* [Records for the exercise]:
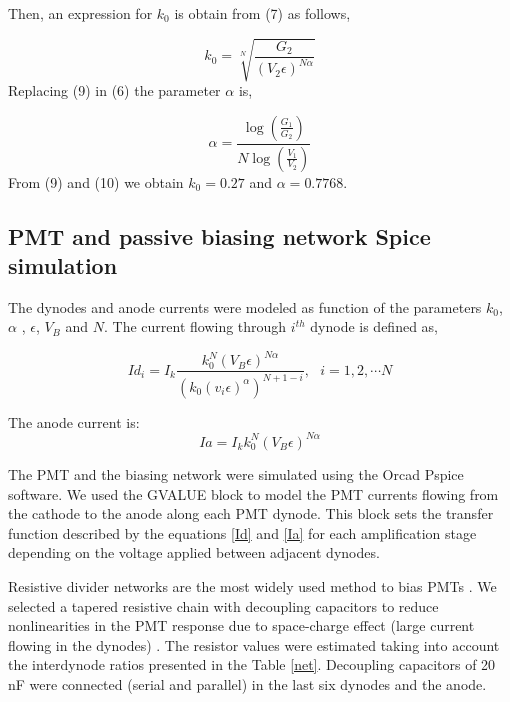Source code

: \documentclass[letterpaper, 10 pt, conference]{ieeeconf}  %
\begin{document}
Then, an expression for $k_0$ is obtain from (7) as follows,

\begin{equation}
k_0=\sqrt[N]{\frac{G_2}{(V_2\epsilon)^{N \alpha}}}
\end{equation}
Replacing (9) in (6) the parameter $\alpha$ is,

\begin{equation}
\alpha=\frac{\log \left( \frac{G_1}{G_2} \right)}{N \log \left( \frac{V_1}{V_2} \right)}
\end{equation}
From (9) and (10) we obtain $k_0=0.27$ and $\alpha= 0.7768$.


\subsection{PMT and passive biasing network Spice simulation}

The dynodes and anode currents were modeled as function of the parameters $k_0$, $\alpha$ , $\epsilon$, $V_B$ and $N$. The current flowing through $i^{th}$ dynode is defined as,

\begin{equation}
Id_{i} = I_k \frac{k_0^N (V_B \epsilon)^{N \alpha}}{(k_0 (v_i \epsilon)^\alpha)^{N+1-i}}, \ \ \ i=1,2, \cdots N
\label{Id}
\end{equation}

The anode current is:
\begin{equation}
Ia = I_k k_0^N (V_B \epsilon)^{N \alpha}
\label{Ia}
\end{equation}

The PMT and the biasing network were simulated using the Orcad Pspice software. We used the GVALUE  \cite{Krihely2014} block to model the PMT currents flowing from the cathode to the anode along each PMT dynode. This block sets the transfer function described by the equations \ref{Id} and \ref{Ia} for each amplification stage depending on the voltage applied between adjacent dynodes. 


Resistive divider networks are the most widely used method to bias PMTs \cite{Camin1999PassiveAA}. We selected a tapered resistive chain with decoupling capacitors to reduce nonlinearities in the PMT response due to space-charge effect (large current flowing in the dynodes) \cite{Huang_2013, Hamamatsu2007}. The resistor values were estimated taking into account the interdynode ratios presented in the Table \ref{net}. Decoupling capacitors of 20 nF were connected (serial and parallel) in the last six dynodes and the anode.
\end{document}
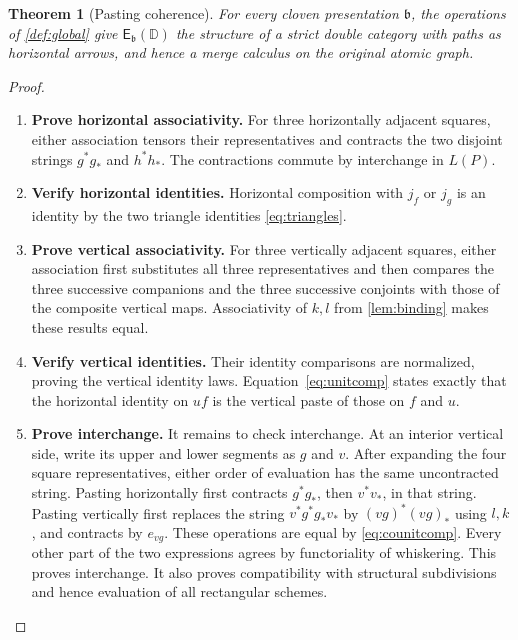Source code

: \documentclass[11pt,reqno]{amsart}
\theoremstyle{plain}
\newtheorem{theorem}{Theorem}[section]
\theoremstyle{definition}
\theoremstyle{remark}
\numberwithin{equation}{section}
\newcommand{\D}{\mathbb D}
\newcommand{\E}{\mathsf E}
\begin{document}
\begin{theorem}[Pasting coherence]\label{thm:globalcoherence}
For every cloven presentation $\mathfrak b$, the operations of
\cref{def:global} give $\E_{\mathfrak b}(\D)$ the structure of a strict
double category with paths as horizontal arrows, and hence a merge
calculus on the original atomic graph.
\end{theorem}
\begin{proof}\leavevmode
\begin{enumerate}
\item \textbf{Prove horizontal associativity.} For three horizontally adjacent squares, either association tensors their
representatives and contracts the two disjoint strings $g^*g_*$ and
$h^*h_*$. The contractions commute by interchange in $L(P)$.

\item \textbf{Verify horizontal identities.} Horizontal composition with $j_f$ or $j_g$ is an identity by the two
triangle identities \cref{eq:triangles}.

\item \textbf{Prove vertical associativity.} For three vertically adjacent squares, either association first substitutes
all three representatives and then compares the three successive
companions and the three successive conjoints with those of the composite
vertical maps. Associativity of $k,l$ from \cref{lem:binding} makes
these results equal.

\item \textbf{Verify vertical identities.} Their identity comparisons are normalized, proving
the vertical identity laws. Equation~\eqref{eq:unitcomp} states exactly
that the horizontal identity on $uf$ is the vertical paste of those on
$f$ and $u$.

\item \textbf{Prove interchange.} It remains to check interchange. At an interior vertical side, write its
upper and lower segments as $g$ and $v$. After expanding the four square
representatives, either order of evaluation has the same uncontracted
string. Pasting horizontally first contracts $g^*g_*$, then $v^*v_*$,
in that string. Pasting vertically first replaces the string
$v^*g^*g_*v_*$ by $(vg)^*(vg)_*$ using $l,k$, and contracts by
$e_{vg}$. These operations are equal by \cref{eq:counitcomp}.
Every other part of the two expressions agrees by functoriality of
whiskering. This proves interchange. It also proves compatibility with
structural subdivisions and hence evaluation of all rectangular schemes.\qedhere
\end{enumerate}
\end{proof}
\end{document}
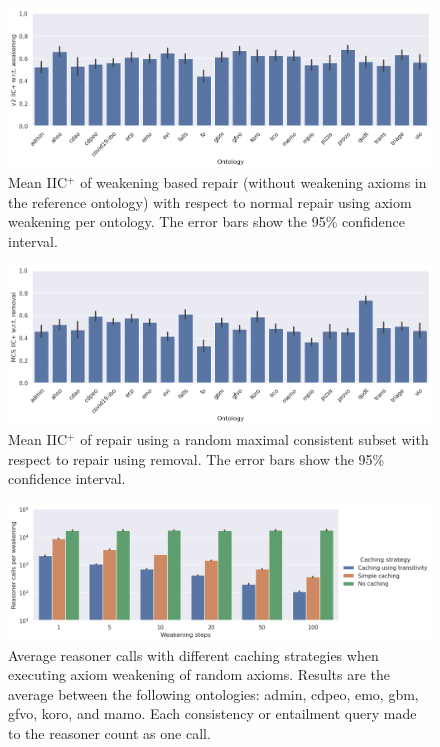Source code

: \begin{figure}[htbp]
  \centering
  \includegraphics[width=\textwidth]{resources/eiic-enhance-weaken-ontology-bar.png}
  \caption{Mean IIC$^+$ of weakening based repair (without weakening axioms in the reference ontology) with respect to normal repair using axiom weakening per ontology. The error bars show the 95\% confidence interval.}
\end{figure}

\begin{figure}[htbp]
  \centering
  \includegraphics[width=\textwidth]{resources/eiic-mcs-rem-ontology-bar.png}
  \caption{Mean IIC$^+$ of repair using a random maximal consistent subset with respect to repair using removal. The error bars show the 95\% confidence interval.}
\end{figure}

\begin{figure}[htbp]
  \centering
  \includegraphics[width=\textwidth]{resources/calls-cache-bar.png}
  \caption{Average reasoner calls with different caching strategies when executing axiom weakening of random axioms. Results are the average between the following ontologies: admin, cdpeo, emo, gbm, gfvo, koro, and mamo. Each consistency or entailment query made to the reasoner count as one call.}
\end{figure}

* [What you need to do]: Reprint the listing above verbatim but drop the images.

* [Exercise result]:
Source code

: \documentclass[letterpaper, 10 pt, conference]{ieeeconf}  %
\begin{document}
Then, an expression for $k_0$ is obtain from (7) as follows,

\begin{equation}
k_0=\sqrt[N]{\frac{G_2}{(V_2\epsilon)^{N \alpha}}}
\end{equation}
Replacing (9) in (6) the parameter $\alpha$ is,

\begin{equation}
\alpha=\frac{\log \left( \frac{G_1}{G_2} \right)}{N \log \left( \frac{V_1}{V_2} \right)}
\end{equation}
From (9) and (10) we obtain $k_0=0.27$ and $\alpha= 0.7768$.


\subsection{PMT and passive biasing network Spice simulation}

The dynodes and anode currents were modeled as function of the parameters $k_0$, $\alpha$ , $\epsilon$, $V_B$ and $N$. The current flowing through $i^{th}$ dynode is defined as,

\begin{equation}
Id_{i} = I_k \frac{k_0^N (V_B \epsilon)^{N \alpha}}{(k_0 (v_i \epsilon)^\alpha)^{N+1-i}}, \ \ \ i=1,2, \cdots N
\label{Id}
\end{equation}

The anode current is:
\begin{equation}
Ia = I_k k_0^N (V_B \epsilon)^{N \alpha}
\label{Ia}
\end{equation}

The PMT and the biasing network were simulated using the Orcad Pspice software. We used the GVALUE  \cite{Krihely2014} block to model the PMT currents flowing from the cathode to the anode along each PMT dynode. This block sets the transfer function described by the equations \ref{Id} and \ref{Ia} for each amplification stage depending on the voltage applied between adjacent dynodes. 


Resistive divider networks are the most widely used method to bias PMTs \cite{Camin1999PassiveAA}. We selected a tapered resistive chain with decoupling capacitors to reduce nonlinearities in the PMT response due to space-charge effect (large current flowing in the dynodes) \cite{Huang_2013, Hamamatsu2007}. The resistor values were estimated taking into account the interdynode ratios presented in the Table \ref{net}. Decoupling capacitors of 20 nF were connected (serial and parallel) in the last six dynodes and the anode.
\end{document}
Source code

: \documentclass[11pt,reqno]{amsart}
\theoremstyle{plain}
\newtheorem{theorem}{Theorem}[section]
\theoremstyle{definition}
\theoremstyle{remark}
\numberwithin{equation}{section}
\newcommand{\D}{\mathbb D}
\newcommand{\E}{\mathsf E}
\begin{document}
\begin{theorem}[Pasting coherence]\label{thm:globalcoherence}
For every cloven presentation $\mathfrak b$, the operations of
\cref{def:global} give $\E_{\mathfrak b}(\D)$ the structure of a strict
double category with paths as horizontal arrows, and hence a merge
calculus on the original atomic graph.
\end{theorem}
\begin{proof}\leavevmode
\begin{enumerate}
\item \textbf{Prove horizontal associativity.} For three horizontally adjacent squares, either association tensors their
representatives and contracts the two disjoint strings $g^*g_*$ and
$h^*h_*$. The contractions commute by interchange in $L(P)$.

\item \textbf{Verify horizontal identities.} Horizontal composition with $j_f$ or $j_g$ is an identity by the two
triangle identities \cref{eq:triangles}.

\item \textbf{Prove vertical associativity.} For three vertically adjacent squares, either association first substitutes
all three representatives and then compares the three successive
companions and the three successive conjoints with those of the composite
vertical maps. Associativity of $k,l$ from \cref{lem:binding} makes
these results equal.

\item \textbf{Verify vertical identities.} Their identity comparisons are normalized, proving
the vertical identity laws. Equation~\eqref{eq:unitcomp} states exactly
that the horizontal identity on $uf$ is the vertical paste of those on
$f$ and $u$.

\item \textbf{Prove interchange.} It remains to check interchange. At an interior vertical side, write its
upper and lower segments as $g$ and $v$. After expanding the four square
representatives, either order of evaluation has the same uncontracted
string. Pasting horizontally first contracts $g^*g_*$, then $v^*v_*$,
in that string. Pasting vertically first replaces the string
$v^*g^*g_*v_*$ by $(vg)^*(vg)_*$ using $l,k$, and contracts by
$e_{vg}$. These operations are equal by \cref{eq:counitcomp}.
Every other part of the two expressions agrees by functoriality of
whiskering. This proves interchange. It also proves compatibility with
structural subdivisions and hence evaluation of all rectangular schemes.\qedhere
\end{enumerate}
\end{proof}
\end{document}
Source code

: \begin{figure}[htbp]
  \centering
  \includegraphics[width=\textwidth]{resources/eiic-enhance-weaken-ontology-bar.png}
  \caption{Mean IIC$^+$ of weakening based repair (without weakening axioms in the reference ontology) with respect to normal repair using axiom weakening per ontology. The error bars show the 95\% confidence interval.}
\end{figure}

\begin{figure}[htbp]
  \centering
  \includegraphics[width=\textwidth]{resources/eiic-mcs-rem-ontology-bar.png}
  \caption{Mean IIC$^+$ of repair using a random maximal consistent subset with respect to repair using removal. The error bars show the 95\% confidence interval.}
\end{figure}

\begin{figure}[htbp]
  \centering
  \includegraphics[width=\textwidth]{resources/calls-cache-bar.png}
  \caption{Average reasoner calls with different caching strategies when executing axiom weakening of random axioms. Results are the average between the following ontologies: admin, cdpeo, emo, gbm, gfvo, koro, and mamo. Each consistency or entailment query made to the reasoner count as one call.}
\end{figure}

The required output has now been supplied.